Panda: come sostituire nan con none
È possibile utilizzare la seguente sintassi di base per sostituire i valori NaN con None in un DataFrame panda:
df = df. replace (np. nan , None )
Questa funzione è particolarmente utile quando è necessario esportare un DataFrame panda in un database che utilizza None per rappresentare i valori mancanti anziché NaN .
L’esempio seguente mostra come utilizzare questa sintassi nella pratica.

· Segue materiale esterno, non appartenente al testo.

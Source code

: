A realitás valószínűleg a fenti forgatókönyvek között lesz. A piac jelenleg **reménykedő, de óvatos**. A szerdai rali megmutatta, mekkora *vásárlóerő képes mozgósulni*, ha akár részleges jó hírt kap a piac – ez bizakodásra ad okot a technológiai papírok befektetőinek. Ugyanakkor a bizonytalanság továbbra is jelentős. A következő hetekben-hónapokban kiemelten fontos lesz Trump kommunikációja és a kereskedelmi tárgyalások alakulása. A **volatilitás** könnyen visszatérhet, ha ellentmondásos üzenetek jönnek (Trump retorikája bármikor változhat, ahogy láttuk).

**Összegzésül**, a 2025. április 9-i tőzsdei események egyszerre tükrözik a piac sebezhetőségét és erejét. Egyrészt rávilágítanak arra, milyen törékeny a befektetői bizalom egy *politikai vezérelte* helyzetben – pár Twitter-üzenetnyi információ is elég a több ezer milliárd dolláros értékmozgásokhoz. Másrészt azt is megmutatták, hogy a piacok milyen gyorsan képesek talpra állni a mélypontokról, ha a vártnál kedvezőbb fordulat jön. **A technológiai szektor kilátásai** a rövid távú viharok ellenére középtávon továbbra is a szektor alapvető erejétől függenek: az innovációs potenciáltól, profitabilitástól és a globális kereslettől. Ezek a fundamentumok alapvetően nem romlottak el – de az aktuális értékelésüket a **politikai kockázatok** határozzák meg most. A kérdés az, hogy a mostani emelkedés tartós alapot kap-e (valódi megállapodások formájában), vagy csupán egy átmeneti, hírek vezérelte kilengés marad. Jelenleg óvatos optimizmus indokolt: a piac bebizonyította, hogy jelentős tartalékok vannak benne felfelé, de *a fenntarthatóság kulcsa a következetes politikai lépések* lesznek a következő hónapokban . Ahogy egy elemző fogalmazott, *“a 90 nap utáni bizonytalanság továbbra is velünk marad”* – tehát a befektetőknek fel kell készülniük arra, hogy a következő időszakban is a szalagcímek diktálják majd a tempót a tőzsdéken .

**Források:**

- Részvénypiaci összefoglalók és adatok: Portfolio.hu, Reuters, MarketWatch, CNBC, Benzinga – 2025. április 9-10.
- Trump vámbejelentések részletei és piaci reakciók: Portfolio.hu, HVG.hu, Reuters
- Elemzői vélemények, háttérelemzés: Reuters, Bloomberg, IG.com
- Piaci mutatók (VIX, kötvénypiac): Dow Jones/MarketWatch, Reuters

Esempio: sostituire NaN con Nessuno in Panda
Supponiamo di avere i seguenti panda DataFrame:
import pandas as pd
import numpy as np
#createDataFrame
df = pd. DataFrame ({' A ': [5, 6, 8, np.nan, 4, 15, 13],
' B ': [np.nan, 12, np.nan, 10, 23, 6, 4],
' C ': [2, 7, 6, 3, 2, 4, np.nan],
' D ': [5, np.nan, 6, 15, 1, np.nan, 4]})
#view DataFrame
print (df)
ABCD
0 5.0 NaN 2.0 5.0
1 6.0 12.0 7.0 NaN
2 8.0 NaN 6.0 6.0
3 NaN 10.0 3.0 15.0
4 4.0 23.0 2.0 1.0
5 15.0 6.0 4.0 NaN
6 13.0 4.0 NaN 4.0
Tieni presente che ci sono più valori NaN nel DataFrame.
Per sostituire ciascun valore NaN con None , possiamo utilizzare la seguente sintassi:
#replace all NaN values with None
df = df. replace (np. nan , None )
#view updated DataFrame
print (df)
ABCD
0 5.0 None 2.0 5.0
1 6.0 12.0 7.0 None
2 8.0 None 6.0 6.0
3 None 10.0 3.0 15.0
4 4.0 23.0 2.0 1.0
5 15.0 6.0 4.0 None
6 13.0 4.0 None 4.0
Tieni presente che ogni NaN in ciascuna colonna di DataFrame è stato sostituito con None .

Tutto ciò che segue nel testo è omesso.